The team looked at black shale sediments from a site called Demerara Rise in the Atlantic Ocean. MnO2 would not have been deposited in this highly reduced environment, but iron sulfide – which is common – also takes up thallium, with no isotopic preference. ‘We’re targeting [these] sediments because they preserve the thallium isotope composition of seawater,’ explains Ostlander, ‘That seawater isotope composition will tell you roughly what fraction of the ocean floor had manganese oxides.’
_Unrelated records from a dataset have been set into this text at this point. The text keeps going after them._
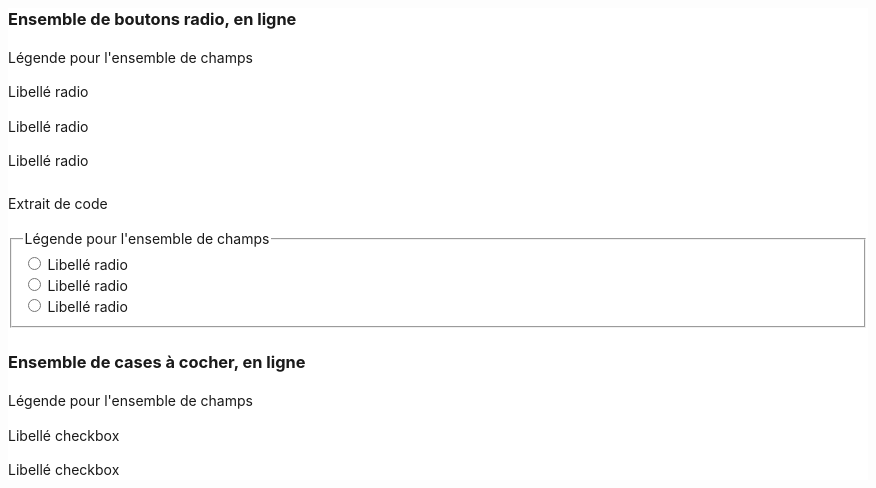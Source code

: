 
### Ensemble de boutons radio, en ligne


Légende pour l'ensemble de champs


Libellé radio


Libellé radio


Libellé radio


###
Extrait de code


<div class="fr-form-group">
<fieldset class="fr-fieldset fr-fieldset--inline">
<legend class="fr-fieldset__legend fr-text--regular" id='radio-inline-deprecated-legend'>
Légende pour l'ensemble de champs
</legend>
<div class="fr-fieldset__content">
<div class="fr-radio-group">
<input type="radio" id="radio-inline-deprecated-1" name="radio-inline-deprecated">
<label class="fr-label" for="radio-inline-deprecated-1">
Libellé radio
</label>
</div>
<div class="fr-radio-group">
<input type="radio" id="radio-inline-deprecated-2" name="radio-inline-deprecated">
<label class="fr-label" for="radio-inline-deprecated-2">
Libellé radio
</label>
</div>
<div class="fr-radio-group">
<input type="radio" id="radio-inline-deprecated-3" name="radio-inline-deprecated">
<label class="fr-label" for="radio-inline-deprecated-3">
Libellé radio
</label>
</div>
</div>
</fieldset>
</div>


### Ensemble de cases à cocher, en ligne


Légende pour l'ensemble de champs


Libellé checkbox


Libellé checkbox
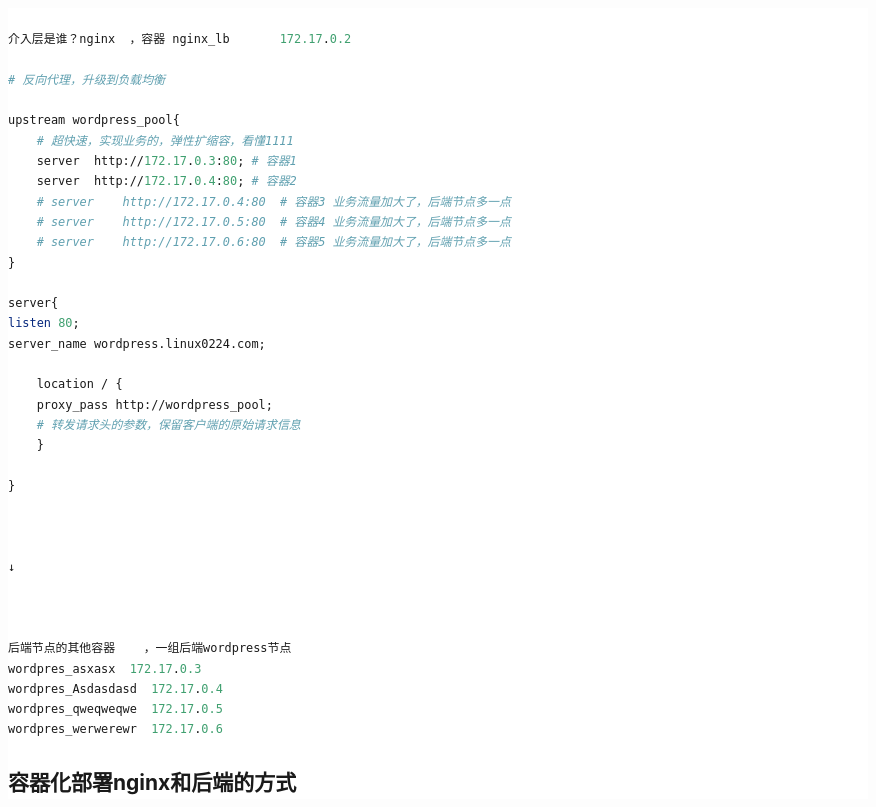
 ```perl

介入层是谁？nginx  ，容器 nginx_lb       172.17.0.2

# 反向代理，升级到负载均衡

upstream wordpress_pool{
	# 超快速，实现业务的，弹性扩缩容，看懂1111
	server  http://172.17.0.3:80; # 容器1
	server 	http://172.17.0.4:80; # 容器2
	# server 	http://172.17.0.4:80  # 容器3 业务流量加大了，后端节点多一点
	# server 	http://172.17.0.5:80  # 容器4 业务流量加大了，后端节点多一点
	# server 	http://172.17.0.6:80  # 容器5 业务流量加大了，后端节点多一点
}

server{
listen 80;
server_name wordpress.linux0224.com;

    location / {
	proxy_pass http://wordpress_pool;
	# 转发请求头的参数，保留客户端的原始请求信息
    }

}



↓



后端节点的其他容器    ，一组后端wordpress节点
wordpres_asxasx  172.17.0.3
wordpres_Asdasdasd  172.17.0.4
wordpres_qweqweqwe  172.17.0.5
wordpres_werwerewr  172.17.0.6

```



## 容器化部署nginx和后端的方式
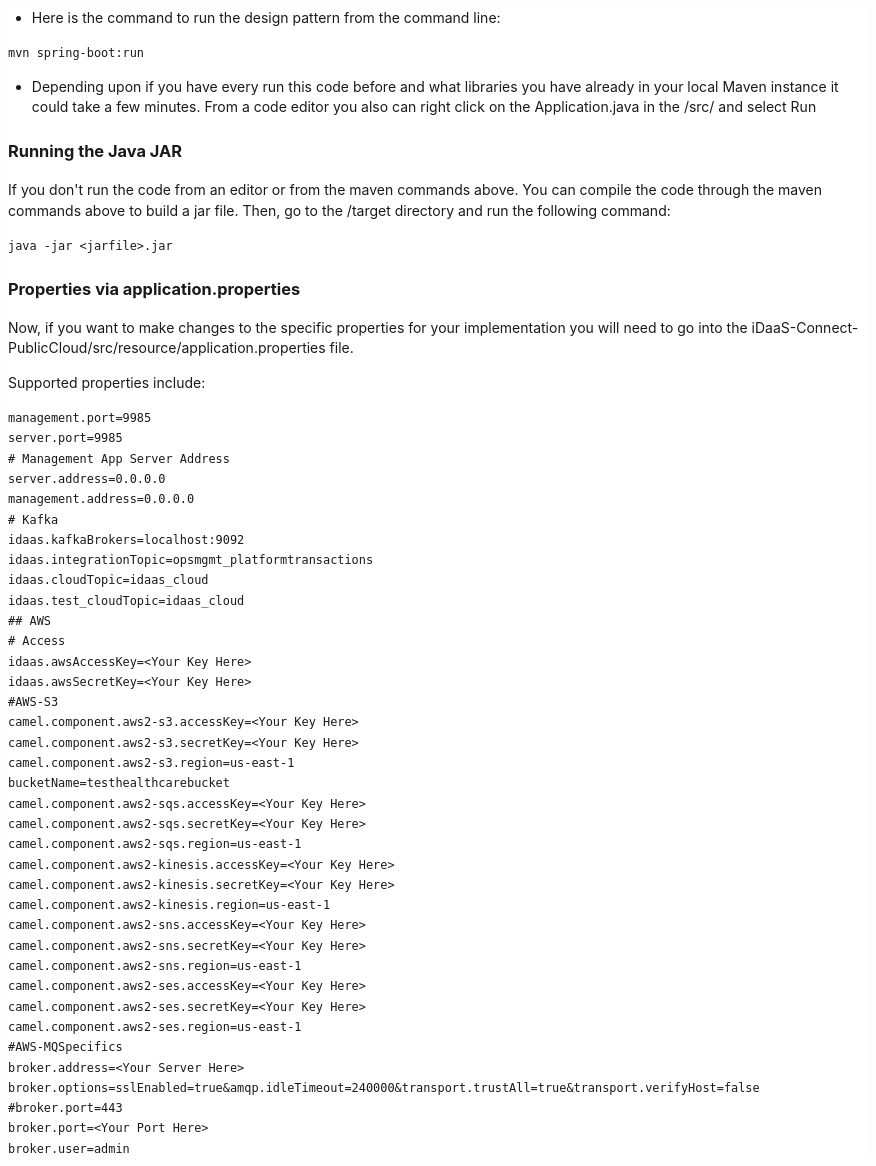 - Here is the command to run the design pattern from the command line: <br/>
```
mvn spring-boot:run
 ```
- Depending upon if you have every run this code before and what libraries you have already in your local Maven instance
  it could take a few minutes. From a code editor you also can right click on the Application.java in the /src/<application namespace> and select Run

### Running the Java JAR
If you don't run the code from an editor or from the maven commands above. You can compile the code through the maven
commands above to build a jar file. Then, go to the /target directory and run the following command: <br/>

```
java -jar <jarfile>.jar 
```

### Properties via application.properties
Now, if you want to make changes to the specific properties for your implementation you will need to go into the
iDaaS-Connect-PublicCloud/src/resource/application.properties file.

Supported properties include:

```
management.port=9985
server.port=9985
# Management App Server Address
server.address=0.0.0.0
management.address=0.0.0.0
# Kafka
idaas.kafkaBrokers=localhost:9092
idaas.integrationTopic=opsmgmt_platformtransactions
idaas.cloudTopic=idaas_cloud
idaas.test_cloudTopic=idaas_cloud
## AWS
# Access
idaas.awsAccessKey=<Your Key Here>
idaas.awsSecretKey=<Your Key Here>
#AWS-S3
camel.component.aws2-s3.accessKey=<Your Key Here>
camel.component.aws2-s3.secretKey=<Your Key Here>
camel.component.aws2-s3.region=us-east-1
bucketName=testhealthcarebucket
camel.component.aws2-sqs.accessKey=<Your Key Here>
camel.component.aws2-sqs.secretKey=<Your Key Here>
camel.component.aws2-sqs.region=us-east-1
camel.component.aws2-kinesis.accessKey=<Your Key Here>
camel.component.aws2-kinesis.secretKey=<Your Key Here>
camel.component.aws2-kinesis.region=us-east-1
camel.component.aws2-sns.accessKey=<Your Key Here>
camel.component.aws2-sns.secretKey=<Your Key Here>
camel.component.aws2-sns.region=us-east-1
camel.component.aws2-ses.accessKey=<Your Key Here>
camel.component.aws2-ses.secretKey=<Your Key Here>
camel.component.aws2-ses.region=us-east-1
#AWS-MQSpecifics
broker.address=<Your Server Here>
broker.options=sslEnabled=true&amqp.idleTimeout=240000&transport.trustAll=true&transport.verifyHost=false
#broker.port=443
broker.port=<Your Port Here>
broker.user=admin
```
The researchers looked at sediment estimated to have been deposited 32,000–54,0000 years previously, and noticed a significant increase in the proportion of thallium-205 over lower sediment from the anoxic event itself. This suggests that the proportion of thallium being removed from seawater by manganese oxides had dropped by 40%–80% long before the onset of the black shale deposits. ‘It’s a progressive deoxygenation of the oceans,’ says Ostlander. ‘Sediment-water interface deoxygenation predates [severe] water column deoxygenation.’ This is important, he says, because fertiliser runoff and climate change are causing progressive deoxygenation of today’s oceans, but there is no evidence so far that the highly reducing, so-called euxinic environments during historic anoxic events are expanding. ’Just because we don’t see an expansion of euxinia today, it doesn’t mean we’re not in trouble,’ he concludes.

Stratigrapher Hugh Jenkyns of the University of Oxford, UK, says that, thanks to advances in mass spectrometry, ‘there’s a whole raft of new metal elements whose isotopes people are starting to look at to see what they can tell them’. ‘Thallium isotopes are a fairly novel proxy,’ he says, ‘and they see a big shift. I think it’s significant work.’